Royal Dutch Shell PLC actively advocates for policies driving the deployment of carbon capture, utilization, and storage (CCUS) at scale, supporting strong government incentives and streamlined permitting processes. They are actively developing CCUS hubs globally to aggregate CO2‚ emissions from industrial sources for centralized storage, thereby contributing to significant reductions in greenhouse gas emissions. Collaborating with industry partners, Shell aims to decarbonize hard-to-abate sectors and accelerate the transition to a low-carbon economy.
Fluor Corporation plays a crucial role in advising clients on commercialized CCUS technologies, focusing on applications such as hydrogen and ammonia production. Their expertise in large-scale projects and innovative methods, like mineralizing CO2, demonstrates a commitment to advancing carbon capture solutions. By leveraging their knowledge and experience, Fluor contributes to the development and deployment of CCUS technologies across various industries, thereby facilitating the transition to a more sustainable energy future.

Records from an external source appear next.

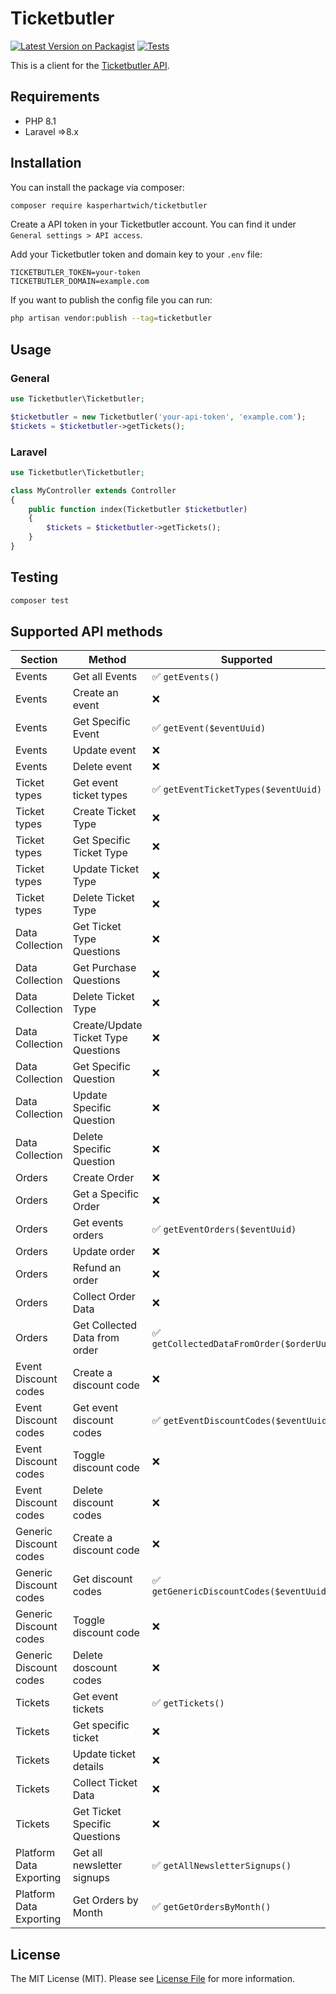 # Ticketbutler

[![Latest Version on Packagist](https://img.shields.io/packagist/v/kasperhartwich/ticketbutler.svg?style=flat-square)](https://packagist.org/packages/kasperhartwich/ticketbutler)
[![Tests](https://img.shields.io/github/actions/workflow/status/kasperhartwich/ticketbutler/tests.yml?branch=main&label=tests&style=flat-square)](https://github.com/kasperhartwich/ticketbutler/actions/workflows/tests.yml)


This is a client for the [Ticketbutler API](https://lab.ticketbutler.io).

## Requirements
* PHP 8.1
* Laravel =>8.x

## Installation

You can install the package via composer:

``` bash
composer require kasperhartwich/ticketbutler
```

Create a API token in your Ticketbutler account. You can find it under `General settings > API access`.

Add your Ticketbutler token and domain key to your `.env` file:
``` dotenv
TICKETBUTLER_TOKEN=your-token
TICKETBUTLER_DOMAIN=example.com
```

If you want to publish the config file you can run:
``` bash
php artisan vendor:publish --tag=ticketbutler
```

## Usage

### General
``` php
use Ticketbutler\Ticketbutler;

$ticketbutler = new Ticketbutler('your-api-token', 'example.com');
$tickets = $ticketbutler->getTickets();
```
    
### Laravel
``` php
use Ticketbutler\Ticketbutler;

class MyController extends Controller
{
    public function index(Ticketbutler $ticketbutler)
    {
        $tickets = $ticketbutler->getTickets();
    }
}
```

## Testing

``` bash
composer test
```

## Supported API methods
| Section                 | Method                              | Supported                                 |
|-------------------------|-------------------------------------|-------------------------------------------|
| Events                  | Get all Events                      | ✅ `getEvents()`                           |
| Events                  | Create an event                     | ❌                                         |
| Events                  | Get Specific Event                  | ✅ `getEvent($eventUuid)`                  |
| Events                  | Update event                        | ❌                                         |
| Events                  | Delete event                        | ❌                                         |
| Ticket types            | Get event ticket types              | ✅ `getEventTicketTypes($eventUuid)`       |
| Ticket types            | Create Ticket Type                  | ❌                                         |
| Ticket types            | Get Specific Ticket Type            | ❌                                         |
| Ticket types            | Update Ticket Type                  | ❌                                         |
| Ticket types            | Delete Ticket Type                  | ❌                                         |
| Data Collection         | Get Ticket Type Questions           | ❌                                         |
| Data Collection         | Get Purchase Questions              | ❌                                         |
| Data Collection         | Delete Ticket Type                  | ❌                                         |
| Data Collection         | Create/Update Ticket Type Questions | ❌                                         |
| Data Collection         | Get Specific Question               | ❌                                         |
| Data Collection         | Update Specific Question            | ❌                                         |
| Data Collection         | Delete Specific Question            | ❌                                         |
| Orders                  | Create Order                        | ❌                                         |
| Orders                  | Get a Specific Order                | ❌                                         |
| Orders                  | Get events orders                   | ✅ `getEventOrders($eventUuid)`            |
| Orders                  | Update order                        | ❌                                         |
| Orders                  | Refund an order                     | ❌                                         |
| Orders                  | Collect Order Data                  | ❌                                         |
| Orders                  | Get Collected Data from order       | ✅ `getCollectedDataFromOrder($orderUuid)` |
| Event Discount codes    | Create a discount code              | ❌                                         |
| Event Discount codes    | Get event discount codes            | ✅ `getEventDiscountCodes($eventUuid)`     |
| Event Discount codes    | Toggle discount code                | ❌                                         |
| Event Discount codes    | Delete discount codes               | ❌                                         |
| Generic Discount codes  | Create a discount code              | ❌                                         |
| Generic Discount codes  | Get discount codes                  | ✅ `getGenericDiscountCodes($eventUuid)`   |
| Generic Discount codes  | Toggle discount code                | ❌                                         |
| Generic Discount codes  | Delete doscount codes               | ❌                                         |
| Tickets                 | Get event tickets                   | ✅ `getTickets()`                          |
| Tickets                 | Get specific ticket                 | ❌                                         |
| Tickets                 | Update ticket details               | ❌                                         |
| Tickets                 | Collect Ticket Data                 | ❌                                         |
| Tickets                 | Get Ticket Specific Questions       | ❌                                         |
| Platform Data Exporting | Get all newsletter signups          | ✅ `getAllNewsletterSignups()`             |
| Platform Data Exporting | Get Orders by Month                 | ✅ `getGetOrdersByMonth()`                 |

## License

The MIT License (MIT). Please see [License File](LICENSE.md) for more information.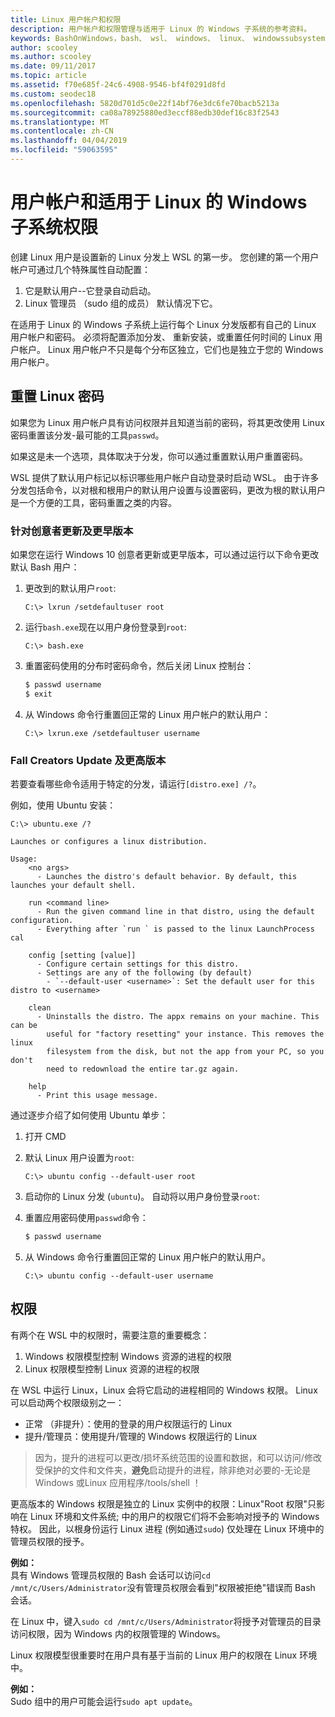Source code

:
 ```yaml
---
title: Linux 用户帐户和权限
description: 用户帐户和权限管理与适用于 Linux 的 Windows 子系统的参考资料。
keywords: BashOnWindows，bash、 wsl、 windows、 linux、 windowssubsystem、 ubuntu、 用户帐户的 windows 子系统
author: scooley
ms.author: scooley
ms.date: 09/11/2017
ms.topic: article
ms.assetid: f70e685f-24c6-4908-9546-bf4f0291d8fd
ms.custom: seodec18
ms.openlocfilehash: 5820d701d5c0e22f14bf76e3dc6fe70bacb5213a
ms.sourcegitcommit: ca08a78925880ed3eccf88edb30def16c83f2543
ms.translationtype: MT
ms.contentlocale: zh-CN
ms.lasthandoff: 04/04/2019
ms.locfileid: "59063595"
---
```

# <a name="user-accounts-and-permissions-for-windows-subsystem-for-linux"></a>用户帐户和适用于 Linux 的 Windows 子系统权限

创建 Linux 用户是设置新的 Linux 分发上 WSL 的第一步。  您创建的第一个用户帐户可通过几个特殊属性自动配置：

1. 它是默认用户--它登录自动启动。
1. Linux 管理员 （sudo 组的成员） 默认情况下它。

在适用于 Linux 的 Windows 子系统上运行每个 Linux 分发版都有自己的 Linux 用户帐户和密码。  必须将配置添加分发、 重新安装，或重置任何时间的 Linux 用户帐户。  Linux 用户帐户不只是每个分布区独立，它们也是独立于您的 Windows 用户帐户。

## <a name="resetting-your-linux-password"></a>重置 Linux 密码

如果您为 Linux 用户帐户具有访问权限并且知道当前的密码，将其更改使用 Linux 密码重置该分发-最可能的工具`passwd`。

如果这是未一个选项，具体取决于分发，你可以通过重置默认用户重置密码。

WSL 提供了默认用户标记以标识哪些用户帐户自动登录时启动 WSL。  由于许多分发包括命令，以对根和根用户的默认用户设置与设置密码，更改为根的默认用户是一个方便的工具，密码重置之类的内容。

### <a name="for-creators-update-and-earlier"></a>针对创意者更新及更早版本
如果您在运行 Windows 10 创意者更新或更早版本，可以通过运行以下命令更改默认 Bash 用户：

1. 更改到的默认用户`root`:

    ```console
    C:\> lxrun /setdefaultuser root
    ```

1. 运行`bash.exe`现在以用户身份登录到`root`:

    ```console
    C:\> bash.exe
    ```

1. 重置密码使用的分布时密码命令，然后关闭 Linux 控制台：

    ```BASH
    $ passwd username
    $ exit
    ```

1. 从 Windows 命令行重置回正常的 Linux 用户帐户的默认用户：

    ```console
    C:\> lxrun.exe /setdefaultuser username
    ```

### <a name="for-fall-creators-update-and-later"></a>Fall Creators Update 及更高版本
若要查看哪些命令适用于特定的分发，请运行`[distro.exe] /?`。
    
例如，使用 Ubuntu 安装：

```console
C:\> ubuntu.exe /?

Launches or configures a linux distribution.

Usage:
    <no args>
      - Launches the distro's default behavior. By default, this launches your default shell.

    run <command line>
      - Run the given command line in that distro, using the default configuration.
      - Everything after `run ` is passed to the linux LaunchProcess cal

    config [setting [value]]
      - Configure certain settings for this distro.
      - Settings are any of the following (by default)
        - `--default-user <username>`: Set the default user for this distro to <username>

    clean
      - Uninstalls the distro. The appx remains on your machine. This can be
        useful for "factory resetting" your instance. This removes the linux
        filesystem from the disk, but not the app from your PC, so you don't
        need to redownload the entire tar.gz again.

    help
      - Print this usage message.
```

通过逐步介绍了如何使用 Ubuntu 单步：

1. 打开 CMD
1. 默认 Linux 用户设置为`root`:

    ```console
    C:\> ubuntu config --default-user root
    ```    

1. 启动你的 Linux 分发 (`ubuntu`)。  自动将以用户身份登录`root`:

1. 重置应用密码使用`passwd`命令：

    ```BASH
    $ passwd username
    ```

1. 从 Windows 命令行重置回正常的 Linux 用户帐户的默认用户。

    ```console
    C:\> ubuntu config --default-user username
    ```

## <a name="permissions"></a>权限

有两个在 WSL 中的权限时，需要注意的重要概念：

1. Windows 权限模型控制 Windows 资源的进程的权限
2. Linux 权限模型控制 Linux 资源的进程的权限

在 WSL 中运行 Linux，Linux 会将它启动的进程相同的 Windows 权限。 Linux 可以启动两个权限级别之一：

* 正常 （非提升）：使用的登录的用户权限运行的 Linux
* 提升/管理员：使用提升/管理的 Windows 权限运行的 Linux

> 因为，提升的进程可以更改/损坏系统范围的设置和数据，和可以访问/修改受保护的文件和文件夹，**避免**启动提升的进程，除非绝对必要的-无论是 Windows 或Linux 应用程序/tools/shell ！

更高版本的 Windows 权限是独立的 Linux 实例中的权限：Linux"Root 权限"只影响在 Linux 环境和文件系统; 中的用户的权限它们将不会影响对授予的 Windows 特权。 因此，以根身份运行 Linux 进程 (例如通过`sudo`) 仅处理在 Linux 环境中的管理员权限的授予。

**例如：**    
具有 Windows 管理员权限的 Bash 会话可以访问`cd /mnt/c/Users/Administrator`没有管理员权限会看到"权限被拒绝"错误而 Bash 会话。

在 Linux 中，键入`sudo cd /mnt/c/Users/Administrator`将授予对管理员的目录访问权限，因为 Windows 内的权限管理的 Windows。

Linux 权限模型很重要时在用户具有基于当前的 Linux 用户的权限在 Linux 环境中。

**例如：**  
Sudo 组中的用户可能会运行`sudo apt update`。
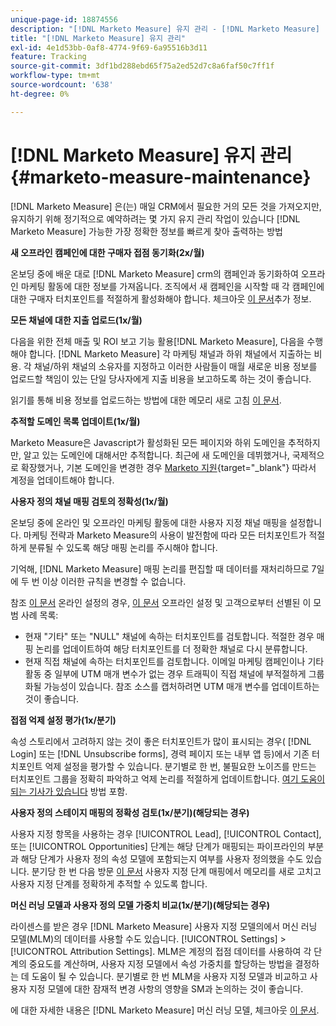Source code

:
 ```yaml
---
unique-page-id: 18874556
description: "[!DNL Marketo Measure] 유지 관리 - [!DNL Marketo Measure] - 제품 설명서"
title: "[!DNL Marketo Measure] 유지 관리"
exl-id: 4e1d53bb-0af8-4774-9f69-6a95516b3d11
feature: Tracking
source-git-commit: 3df1bd288ebd65f75a2ed52d7c8a6faf50c7ff1f
workflow-type: tm+mt
source-wordcount: '638'
ht-degree: 0%

---
```


# [!DNL Marketo Measure] 유지 관리 {#marketo-measure-maintenance}

[!DNL Marketo Measure] 은(는) 매일 CRM에서 필요한 거의 모든 것을 가져오지만, 유지하기 위해 정기적으로 예약하려는 몇 가지 유지 관리 작업이 있습니다 [!DNL Marketo Measure] 가능한 가장 정확한 정보를 빠르게 찾아 출력하는 방법

**새 오프라인 캠페인에 대한 구매자 접점 동기화(2x/월)**

온보딩 중에 배운 대로 [!DNL Marketo Measure] crm의 캠페인과 동기화하여 오프라인 마케팅 활동에 대한 정보를 가져옵니다. 조직에서 새 캠페인을 시작할 때 각 캠페인에 대한 구매자 터치포인트를 적절하게 활성화해야 합니다. 체크아웃 [이 문서](/help/channel-tracking-and-setup/offline-channels/deprecated-processes/syncing-offline-campaigns.md)추가 정보.

**모든 채널에 대한 지출 업로드(1x/월)**

다음을 위한 전체 매출 및 ROI 보고 기능 활용[!DNL Marketo Measure], 다음을 수행해야 합니다. [!DNL Marketo Measure] 각 마케팅 채널과 하위 채널에서 지출하는 비용. 각 채널/하위 채널의 소유자를 지정하고 이러한 사람들이 매월 새로운 비용 정보를 업로드할 책임이 있는 단일 당사자에게 지출 비용을 보고하도록 하는 것이 좋습니다.

읽기를 통해 비용 정보를 업로드하는 방법에 대한 메모리 새로 고침 [이 문서](/help/marketing-spend/spend-management/marketing-channel-costs.md).

**추적할 도메인 목록 업데이트(1x/월)**

Marketo Measure은 Javascript가 활성화된 모든 페이지와 하위 도메인을 추적하지만, 알고 있는 도메인에 대해서만 추적합니다. 최근에 새 도메인을 데뷔했거나, 국제적으로 확장했거나, 기본 도메인을 변경한 경우 [Marketo 지원](https://nation.marketo.com/t5/support/ct-p/Support){target="_blank"} 따라서 계정을 업데이트해야 합니다.

**사용자 정의 채널 매핑 검토의 정확성(1x/월)**

온보딩 중에 온라인 및 오프라인 마케팅 활동에 대한 사용자 지정 채널 매핑을 설정합니다. 마케팅 전략과 Marketo Measure의 사용이 발전함에 따라 모든 터치포인트가 적절하게 분류될 수 있도록 해당 매핑 논리를 주시해야 합니다.

기억해, [!DNL Marketo Measure] 매핑 논리를 편집할 때 데이터를 재처리하므로 7일에 두 번 이상 이러한 규칙을 변경할 수 없습니다.

참조 [이 문서](/help/channel-tracking-and-setup/online-channels/online-custom-channel-setup.md) 온라인 설정의 경우, [이 문서](/help/channel-tracking-and-setup/offline-channels/offline-custom-channel-setup.md) 오프라인 설정 및 고객으로부터 선별된 이 모범 사례 목록:

* 현재 &quot;기타&quot; 또는 &quot;NULL&quot; 채널에 속하는 터치포인트를 검토합니다. 적절한 경우 매핑 논리를 업데이트하여 해당 터치포인트를 더 정확한 채널로 다시 분류합니다.
* 현재 직접 채널에 속하는 터치포인트를 검토합니다. 이메일 마케팅 캠페인이나 기타 활동 중 일부에 UTM 매개 변수가 없는 경우 트래픽이 직접 채널에 부적절하게 그룹화될 가능성이 있습니다. 참조 소스를 캡처하려면 UTM 매개 변수를 업데이트하는 것이 좋습니다.

**접점 억제 설정 평가(1x/분기)**

속성 스토리에서 고려하지 않는 것이 좋은 터치포인트가 많이 표시되는 경우( [!DNL Login] 또는 [!DNL Unsubscribe forms], 경력 페이지 또는 내부 앱 등)에서 기존 터치포인트 억제 설정을 평가할 수 있습니다. 분기별로 한 번, 불필요한 노이즈를 만드는 터치포인트 그룹을 정확히 파악하고 억제 논리를 적절하게 업데이트합니다. [여기 도움이 되는 기사가 있습니다](/help/advanced-marketo-measure-features/touchpoint-settings/touchpoint-removal-and-touchpoint-suppression.md)  방법 포함.

**사용자 정의 스테이지 매핑의 정확성 검토(1x/분기)(해당되는 경우)**

사용자 지정 항목을 사용하는 경우 [!UICONTROL Lead], [!UICONTROL Contact], 또는 [!UICONTROL Opportunities] 단계는 해당 단계가 매핑되는 파이프라인의 부분과 해당 단계가 사용자 정의 속성 모델에 포함되는지 여부를 사용자 정의했을 수도 있습니다. 분기당 한 번 다음 방문 [이 문서](/help/advanced-marketo-measure-features/custom-attribution-models/custom-attribution-model-and-setup.md) 사용자 지정 단계 매핑에서 메모리를 새로 고치고 사용자 지정 단계를 정확하게 추적할 수 있도록 합니다.

**머신 러닝 모델과 사용자 정의 모델 가중치 비교(1x/분기)(해당되는 경우)**

라이센스를 받은 경우 [!DNL Marketo Measure] 사용자 지정 모델의에서 머신 러닝 모델(MLM)의 데이터를 사용할 수도 있습니다. [!UICONTROL Settings] > [!UICONTROL Attribution Settings]. MLM은 계정의 접점 데이터를 사용하여 각 단계의 중요도를 계산하며, 사용자 지정 모델에서 속성 가중치를 할당하는 방법을 결정하는 데 도움이 될 수 있습니다. 분기별로 한 번 MLM을 사용자 지정 모델과 비교하고 사용자 지정 모델에 대한 잠재적 변경 사항의 영향을 SM과 논의하는 것이 좋습니다.

에 대한 자세한 내용은 [!DNL Marketo Measure] 머신 러닝 모델, 체크아웃 [이 문서](/help/advanced-marketo-measure-features/custom-attribution-models/machine-learning-model-faq.md).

Mitsubishi Heavy Industries, Ltd. (MHI) is at the forefront of developing and deploying carbon capture technologies globally. Collaborating with partners like ExxonMobil, MHI is advancing the deployment of CO2‚ capture technology as part of end-to-end CCS solutions. Additionally, MHI licenses its carbon capture technology for projects worldwide, contributing to efforts to reduce emissions and combat climate change. With a focus on innovation and sustainability, MHI plays a pivotal role in driving the adoption of CCUS technologies across industries.
Linde Plc is actively collaborating with partners like SLB to accelerate the deployment of carbon capture and storage (CCUS) projects, particularly in the hydrogen and ammonia production sectors. Through their collaboration, Linde aims to reduce emissions and create low-carbon energy sources and products. By leveraging their expertise in gas processing and technology solutions, Linde contributes to the development of sustainable energy solutions, thereby supporting global efforts to mitigate climate change and transition to a low-carbon economy.
Exxon Mobil Corporation is committed to developing comprehensive carbon capture solutions in collaboration with partners like Mitsubishi Heavy Industries. Their end-to-end CCS solution for industrial customers demonstrates ExxonMobil's dedication to reducing emissions and addressing climate change. With extensive experience in capturing and transporting CO2, ExxonMobil plays a critical role in advancing post-combustion CO2‚ capture technology and accelerating the deployment of CCUS solutions worldwide, thereby contributing to global efforts to achieve a more sustainable energy future.